The students are being persuaded to take out mobile contracts, and then sell the phones on to another company. They are promised an income from the phone as well. But more often than not they end up being liable for the new user's debts.
One student ended up owing £10,000, according to police. BBC Radio 4's You and Yours programme has found the scam has affected at least a dozen universities, and police are investigating at least 350 cases where students have lost money. Typically, students take out a phone contract in their own name, and then sell the handset to a private company for £50 or so, with the promise of more money to come.
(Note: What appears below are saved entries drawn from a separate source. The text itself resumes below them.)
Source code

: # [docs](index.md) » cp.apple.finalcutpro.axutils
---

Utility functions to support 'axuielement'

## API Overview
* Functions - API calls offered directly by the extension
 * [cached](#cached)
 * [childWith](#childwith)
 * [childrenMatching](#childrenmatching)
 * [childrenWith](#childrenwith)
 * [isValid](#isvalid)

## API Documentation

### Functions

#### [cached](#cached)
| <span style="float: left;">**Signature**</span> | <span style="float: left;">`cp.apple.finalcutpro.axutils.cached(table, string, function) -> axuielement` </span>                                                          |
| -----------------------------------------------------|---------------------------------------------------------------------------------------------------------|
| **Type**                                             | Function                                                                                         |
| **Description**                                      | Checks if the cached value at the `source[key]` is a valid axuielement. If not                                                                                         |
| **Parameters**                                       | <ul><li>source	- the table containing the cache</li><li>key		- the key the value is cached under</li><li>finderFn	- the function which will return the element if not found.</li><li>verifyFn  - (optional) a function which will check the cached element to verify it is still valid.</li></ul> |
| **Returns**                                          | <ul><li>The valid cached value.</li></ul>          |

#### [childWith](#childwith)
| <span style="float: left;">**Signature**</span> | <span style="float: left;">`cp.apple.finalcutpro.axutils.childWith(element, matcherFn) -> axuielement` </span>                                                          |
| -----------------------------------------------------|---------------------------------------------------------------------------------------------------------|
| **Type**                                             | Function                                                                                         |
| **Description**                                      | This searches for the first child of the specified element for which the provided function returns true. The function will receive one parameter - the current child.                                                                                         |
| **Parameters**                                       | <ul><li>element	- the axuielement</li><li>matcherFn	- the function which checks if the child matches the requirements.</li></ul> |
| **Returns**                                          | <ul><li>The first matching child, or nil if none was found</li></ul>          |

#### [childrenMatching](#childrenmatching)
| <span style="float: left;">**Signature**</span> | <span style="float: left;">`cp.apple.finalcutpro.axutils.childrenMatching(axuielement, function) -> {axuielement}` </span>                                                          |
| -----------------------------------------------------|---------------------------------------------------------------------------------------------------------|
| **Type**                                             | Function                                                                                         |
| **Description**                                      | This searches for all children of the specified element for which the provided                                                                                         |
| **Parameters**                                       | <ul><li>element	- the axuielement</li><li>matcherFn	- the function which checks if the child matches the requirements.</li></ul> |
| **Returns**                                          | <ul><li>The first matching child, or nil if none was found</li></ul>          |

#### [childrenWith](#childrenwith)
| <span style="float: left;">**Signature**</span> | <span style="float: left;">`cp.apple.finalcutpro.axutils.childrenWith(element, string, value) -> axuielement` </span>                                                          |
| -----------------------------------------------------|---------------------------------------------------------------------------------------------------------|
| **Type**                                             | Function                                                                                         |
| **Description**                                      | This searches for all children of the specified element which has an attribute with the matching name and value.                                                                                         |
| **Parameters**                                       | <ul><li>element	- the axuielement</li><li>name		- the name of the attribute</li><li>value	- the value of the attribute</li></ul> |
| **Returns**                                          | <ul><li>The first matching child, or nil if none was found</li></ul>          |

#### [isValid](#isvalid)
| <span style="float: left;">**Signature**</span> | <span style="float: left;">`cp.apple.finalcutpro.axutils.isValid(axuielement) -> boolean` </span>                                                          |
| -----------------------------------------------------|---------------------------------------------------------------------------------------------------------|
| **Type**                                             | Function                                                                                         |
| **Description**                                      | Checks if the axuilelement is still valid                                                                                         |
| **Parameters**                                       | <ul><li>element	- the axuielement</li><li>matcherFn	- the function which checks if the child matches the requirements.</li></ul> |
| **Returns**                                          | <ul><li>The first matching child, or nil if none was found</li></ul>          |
One student, who spoke to the BBC anonymously, sent off six phones and ended up with a debt of £500. "The guy from the company turned up to my Uni. He steps out of the car - and he's looking really sharp, wearing a nice suit - and he gave a really convincing sales pitch," he told the programme. "I feel a bit silly for being duped into this," he added.
Police say they are still trying to work out how widespread the scam is. They say there may well be thousands of cases which have yet to be reported. "You've got to remember these students - 18 or 19 year-olds -are probably leaving home for the first time," said detective chief inspector Bob Mahoney, of the National Mobile Phone Crime Unit.
"They've got all the worries of student debts behind them, so any income they can generate does look attractive," he said. Students are being advised not to give away personal details, and to look at their credit ratings to see if any changes have occurred.